The problem arises when the South African regime acts in a manner that clearly reveals its abhorrent and unacceptable nature. What must the Western policy-makers do when the people of South Africa rise up and are killed because they proclaim freedom, justice and democracy and denounce a racist order? The problem is compounded when those whom the experts are supposed to represent in this case, the American people also stand up and call for an end to the white minority domination in South Africa.

When this happens, the policymakers must make an effort to catch up with their constituencies to appear, at least, to appease and respond to the demands of the overwhelming majority of the people of South Africa. At the same time, however, they are determined not to treat the racist rulers of South Africa as a regime of outlaws.

The future will be decided in the streets and among Western voters

Out of this compound of irreconcilables emerges a two-pronged strategy. First, the black people of South Africa - African, colored and Indian - are fed on a diet of words expressing hostility to apartheid. Our eats tingle to the thunderous announcements of actions taken or about to be taken against Pretoria. In fact, however, the actions are designed to have the minimum possible impact on the apartheid system and on those who enforce it.

What's incredible is that when we blacks speak out against such pusillanimity, we are reassured that it is really for our own good: after all, we are told, if a boulder were to fall on

President P. W. Botha's head, we, the oppressed, would be hurt more than he would.

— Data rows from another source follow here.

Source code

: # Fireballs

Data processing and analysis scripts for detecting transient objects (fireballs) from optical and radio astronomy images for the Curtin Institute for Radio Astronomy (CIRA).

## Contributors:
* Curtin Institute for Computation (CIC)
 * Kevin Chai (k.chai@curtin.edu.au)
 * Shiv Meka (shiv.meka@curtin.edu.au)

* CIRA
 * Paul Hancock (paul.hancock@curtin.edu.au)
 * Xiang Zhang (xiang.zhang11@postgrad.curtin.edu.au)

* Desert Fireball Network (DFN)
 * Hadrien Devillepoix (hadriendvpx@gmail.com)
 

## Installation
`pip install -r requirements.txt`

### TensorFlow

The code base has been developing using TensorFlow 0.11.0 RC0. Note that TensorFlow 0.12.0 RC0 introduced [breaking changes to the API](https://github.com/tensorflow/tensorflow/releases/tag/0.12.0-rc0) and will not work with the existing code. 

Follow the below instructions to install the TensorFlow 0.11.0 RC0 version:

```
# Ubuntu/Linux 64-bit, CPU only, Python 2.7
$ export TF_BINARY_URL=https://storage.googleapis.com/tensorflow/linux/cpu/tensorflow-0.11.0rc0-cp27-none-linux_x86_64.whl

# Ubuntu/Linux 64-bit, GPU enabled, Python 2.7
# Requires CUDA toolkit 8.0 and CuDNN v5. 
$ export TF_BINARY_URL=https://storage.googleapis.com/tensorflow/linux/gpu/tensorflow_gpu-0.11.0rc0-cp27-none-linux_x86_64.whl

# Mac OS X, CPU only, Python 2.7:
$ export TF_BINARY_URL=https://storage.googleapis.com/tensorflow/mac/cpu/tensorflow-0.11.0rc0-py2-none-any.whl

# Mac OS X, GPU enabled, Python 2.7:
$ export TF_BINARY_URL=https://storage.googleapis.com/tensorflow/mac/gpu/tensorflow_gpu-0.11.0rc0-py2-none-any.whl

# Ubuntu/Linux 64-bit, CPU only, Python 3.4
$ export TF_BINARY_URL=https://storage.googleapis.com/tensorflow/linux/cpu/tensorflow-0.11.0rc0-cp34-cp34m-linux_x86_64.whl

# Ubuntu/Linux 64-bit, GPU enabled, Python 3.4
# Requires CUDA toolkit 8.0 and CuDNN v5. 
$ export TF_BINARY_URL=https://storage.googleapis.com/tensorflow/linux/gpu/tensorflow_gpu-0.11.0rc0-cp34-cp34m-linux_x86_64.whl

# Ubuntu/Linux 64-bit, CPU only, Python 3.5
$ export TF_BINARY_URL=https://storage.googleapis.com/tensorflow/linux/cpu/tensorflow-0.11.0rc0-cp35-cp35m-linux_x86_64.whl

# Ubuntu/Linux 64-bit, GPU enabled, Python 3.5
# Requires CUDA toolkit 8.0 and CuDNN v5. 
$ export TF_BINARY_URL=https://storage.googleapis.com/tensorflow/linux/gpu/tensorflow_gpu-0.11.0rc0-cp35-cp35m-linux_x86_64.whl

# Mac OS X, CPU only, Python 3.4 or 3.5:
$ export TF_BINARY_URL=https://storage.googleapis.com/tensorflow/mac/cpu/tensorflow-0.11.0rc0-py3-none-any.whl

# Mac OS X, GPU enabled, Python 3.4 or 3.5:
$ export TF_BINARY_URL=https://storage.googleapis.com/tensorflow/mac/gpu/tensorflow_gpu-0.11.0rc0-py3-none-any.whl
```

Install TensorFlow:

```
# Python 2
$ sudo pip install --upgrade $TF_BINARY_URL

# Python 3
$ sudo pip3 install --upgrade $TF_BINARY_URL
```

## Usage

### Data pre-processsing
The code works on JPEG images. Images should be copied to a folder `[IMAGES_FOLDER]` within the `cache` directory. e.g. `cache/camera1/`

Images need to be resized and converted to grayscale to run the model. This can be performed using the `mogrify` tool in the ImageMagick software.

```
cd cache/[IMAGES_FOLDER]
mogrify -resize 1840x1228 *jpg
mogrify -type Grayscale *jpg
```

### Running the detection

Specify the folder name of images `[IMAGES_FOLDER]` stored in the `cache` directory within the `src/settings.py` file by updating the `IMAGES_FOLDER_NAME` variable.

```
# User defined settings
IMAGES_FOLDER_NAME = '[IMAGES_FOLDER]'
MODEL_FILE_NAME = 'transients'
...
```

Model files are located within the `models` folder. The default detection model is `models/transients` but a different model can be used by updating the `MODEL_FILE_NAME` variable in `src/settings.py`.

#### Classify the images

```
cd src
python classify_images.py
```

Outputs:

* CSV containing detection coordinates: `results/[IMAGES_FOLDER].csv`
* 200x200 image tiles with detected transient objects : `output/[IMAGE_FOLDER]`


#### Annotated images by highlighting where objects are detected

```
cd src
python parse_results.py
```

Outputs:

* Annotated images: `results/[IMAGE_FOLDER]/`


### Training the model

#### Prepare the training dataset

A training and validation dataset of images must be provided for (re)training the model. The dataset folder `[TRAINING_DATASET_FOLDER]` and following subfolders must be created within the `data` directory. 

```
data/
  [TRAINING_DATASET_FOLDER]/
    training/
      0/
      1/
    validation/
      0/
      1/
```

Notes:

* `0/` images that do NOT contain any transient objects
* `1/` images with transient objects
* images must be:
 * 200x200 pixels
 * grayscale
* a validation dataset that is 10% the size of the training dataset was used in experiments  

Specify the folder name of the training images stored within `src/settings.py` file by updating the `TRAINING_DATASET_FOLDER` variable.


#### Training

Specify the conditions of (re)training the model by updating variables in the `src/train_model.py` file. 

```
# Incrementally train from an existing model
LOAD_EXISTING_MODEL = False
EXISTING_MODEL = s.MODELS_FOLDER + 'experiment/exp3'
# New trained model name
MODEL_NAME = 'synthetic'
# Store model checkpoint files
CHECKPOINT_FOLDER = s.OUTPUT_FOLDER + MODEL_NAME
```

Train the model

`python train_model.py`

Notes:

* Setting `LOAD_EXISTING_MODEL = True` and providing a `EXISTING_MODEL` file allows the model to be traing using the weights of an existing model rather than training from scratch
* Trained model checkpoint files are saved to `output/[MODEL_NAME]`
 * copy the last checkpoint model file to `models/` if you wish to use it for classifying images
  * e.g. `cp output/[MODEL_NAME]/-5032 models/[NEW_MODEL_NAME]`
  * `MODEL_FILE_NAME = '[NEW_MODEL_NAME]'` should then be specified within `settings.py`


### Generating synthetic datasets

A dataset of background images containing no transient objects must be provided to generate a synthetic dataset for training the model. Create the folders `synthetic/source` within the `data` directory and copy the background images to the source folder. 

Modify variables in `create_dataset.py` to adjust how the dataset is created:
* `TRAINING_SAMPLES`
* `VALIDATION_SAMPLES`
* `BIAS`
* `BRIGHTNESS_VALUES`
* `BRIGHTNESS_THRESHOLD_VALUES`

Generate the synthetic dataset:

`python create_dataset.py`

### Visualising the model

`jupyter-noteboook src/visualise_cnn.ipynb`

The second prong of this strategy is to do everything possible to insure that President Botha does not get hurt, and to reassure him whenever possible that the major Western governments will do nothing to hurt him. Sometimes these reassurances come as sheep dressed in wolfish clothes, measures described as sanctions but designed not to have any impact at all.

Clearly this strategy is indefensible. Those who have elaborated it, including the American and British Governments, know this, but they try to disguise it by holding out the promise of an evolutionary solution.

The problem is that an evolutionary process is predicated on the quiescence of the oppressed, a quiescence imposed and maintained by the oppressor. It is that relationship between oppressor and oppressed - a relationship perfectly embodied in the brutal state of emergency declared last month - that allows the Botha regime to argue that the people of South Africa either accept the status quo or would be satisfied by any meaningless "reform program" that the racists choose to implement. It is, however, precisely this relationship that we blacks are challenging.

The question that President Reagan and Prime Minister Margaret Thatcher of Britain have yet to answer is this: If there is no pressure for change, why should President Botha and the rest of white South Africa initiate change?

It will not do to argue that our struggle inside South Africa is permissible only if it is peaceful. The teacher Matthew Goniwe, the lawyer Victoria Mxenge and many others have been murdered for their involvement in a peaceful struggle. Thirty-eight of their colleagues in the leadership of the United Democratic Front are facing treason charges for no reason other than that they encouraged South Africans to unite in a peaceful struggle for a democratic South Africa.

We will emerge victorious in this struggle - however many people we lose in the process. We still call for meaningful sanctions to minimize that loss of life. We rely on the voters to whom even such people as President Reagan owe their positions to insure that the West participates in bringing about a democratic South Africa.

The Western governments cannot continue to help perpetuate apartheid. The millions of antiracist voters who elected them must oblige their governments to impose sanctions.


Thabo Mbeki is director of information and publicity for the African National Congress, the outlawed guerrilla group fighting white rule in South Africa.